Raw statistics aren’t very interesting, and they’re not a justification for a blog like this. I’d write for no readers because it’s a useful adjunct to my teaching. But Google PageRank is a key measure, so it’s worth noting that Alex got up and running and achieved a similar PageRank of 5/10 within three months.
Here’s a direct comparison with a year ago on PR Studies:
April 2006: 25 posts; 46 comments;
April 2005: 13 posts; 8 comments.
Though the visitor numbers are similar, I’d suggest this shows I’m ‘getting with the converstation’ much better this year. (Other commentators helpfully suggested that the decline in visitors in May and June last year coincided with the widespread adoption of RSS). Given all these variables, is there any value to measurement and which stats do you care about?
UPDATE: Trevor Cook’s approach is to list his most visited posts for the month.

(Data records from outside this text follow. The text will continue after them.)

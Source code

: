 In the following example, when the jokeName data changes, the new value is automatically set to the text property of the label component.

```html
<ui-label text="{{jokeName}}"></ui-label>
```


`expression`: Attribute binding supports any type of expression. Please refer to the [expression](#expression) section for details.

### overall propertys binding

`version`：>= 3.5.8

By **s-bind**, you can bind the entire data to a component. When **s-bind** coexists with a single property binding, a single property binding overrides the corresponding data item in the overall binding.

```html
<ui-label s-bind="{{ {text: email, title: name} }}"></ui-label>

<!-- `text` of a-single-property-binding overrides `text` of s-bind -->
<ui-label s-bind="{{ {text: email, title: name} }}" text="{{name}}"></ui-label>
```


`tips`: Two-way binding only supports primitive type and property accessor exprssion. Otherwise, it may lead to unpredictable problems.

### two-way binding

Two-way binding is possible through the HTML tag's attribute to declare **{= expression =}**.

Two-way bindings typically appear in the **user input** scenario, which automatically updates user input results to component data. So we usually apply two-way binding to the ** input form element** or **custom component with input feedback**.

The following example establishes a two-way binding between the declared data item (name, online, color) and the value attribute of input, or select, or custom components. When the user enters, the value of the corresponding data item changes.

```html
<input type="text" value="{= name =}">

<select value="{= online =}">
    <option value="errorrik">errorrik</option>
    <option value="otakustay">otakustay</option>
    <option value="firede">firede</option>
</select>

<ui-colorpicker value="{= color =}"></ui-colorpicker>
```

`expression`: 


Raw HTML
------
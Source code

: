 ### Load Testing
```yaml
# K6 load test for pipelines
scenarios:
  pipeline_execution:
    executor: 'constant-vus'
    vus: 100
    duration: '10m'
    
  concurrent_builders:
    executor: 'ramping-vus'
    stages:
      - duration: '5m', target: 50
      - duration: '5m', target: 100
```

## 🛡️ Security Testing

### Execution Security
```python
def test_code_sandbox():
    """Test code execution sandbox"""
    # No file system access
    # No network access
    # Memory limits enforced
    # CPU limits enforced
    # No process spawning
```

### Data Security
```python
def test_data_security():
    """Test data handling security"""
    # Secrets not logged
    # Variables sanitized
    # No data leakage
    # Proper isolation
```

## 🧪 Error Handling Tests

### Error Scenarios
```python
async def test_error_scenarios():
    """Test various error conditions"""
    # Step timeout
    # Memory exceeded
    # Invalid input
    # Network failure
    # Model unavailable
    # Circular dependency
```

Excellent.
Although I do check all my stats (call me vain) I tend to take precedence with my feed subscribers.
Probably because I know people have taken the time to physically subscribe, so there’s a chance that they could actually be reading what I write, which is always good.

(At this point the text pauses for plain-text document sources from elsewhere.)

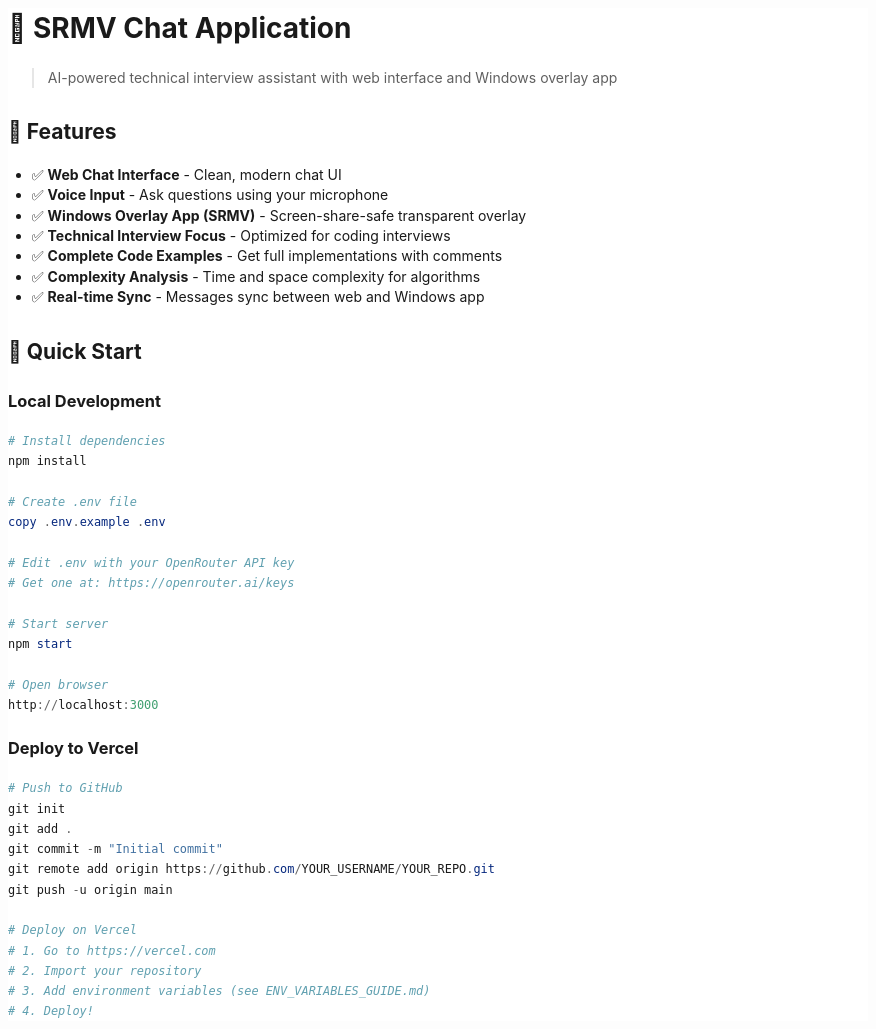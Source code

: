 # 🎯 SRMV Chat Application

> AI-powered technical interview assistant with web interface and Windows overlay app

## 🌟 Features

- ✅ **Web Chat Interface** - Clean, modern chat UI
- ✅ **Voice Input** - Ask questions using your microphone
- ✅ **Windows Overlay App (SRMV)** - Screen-share-safe transparent overlay
- ✅ **Technical Interview Focus** - Optimized for coding interviews
- ✅ **Complete Code Examples** - Get full implementations with comments
- ✅ **Complexity Analysis** - Time and space complexity for algorithms
- ✅ **Real-time Sync** - Messages sync between web and Windows app

## 🚀 Quick Start

### Local Development

```powershell
# Install dependencies
npm install

# Create .env file
copy .env.example .env

# Edit .env with your OpenRouter API key
# Get one at: https://openrouter.ai/keys

# Start server
npm start

# Open browser
http://localhost:3000
```

### Deploy to Vercel

```powershell
# Push to GitHub
git init
git add .
git commit -m "Initial commit"
git remote add origin https://github.com/YOUR_USERNAME/YOUR_REPO.git
git push -u origin main

# Deploy on Vercel
# 1. Go to https://vercel.com
# 2. Import your repository
# 3. Add environment variables (see ENV_VARIABLES_GUIDE.md)
# 4. Deploy!
```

Oh, I like to count how many comments I’ve received too.
Sidenote: Do you have an idea of how many people are subscribed to this blog Richard? In Bloglines alone you have 147. The popularity of Bloglines usually means it makes up one third of total subscribers, so I’m guessing about 450. Which is pretty amazing!
I tell a lie. It could be considerably more.
Good advice. Memo to self: catch up with feeds. Get up to speed with RSS, Atom, OPML… Isn’t it great that there’s all this technology to make life simpler!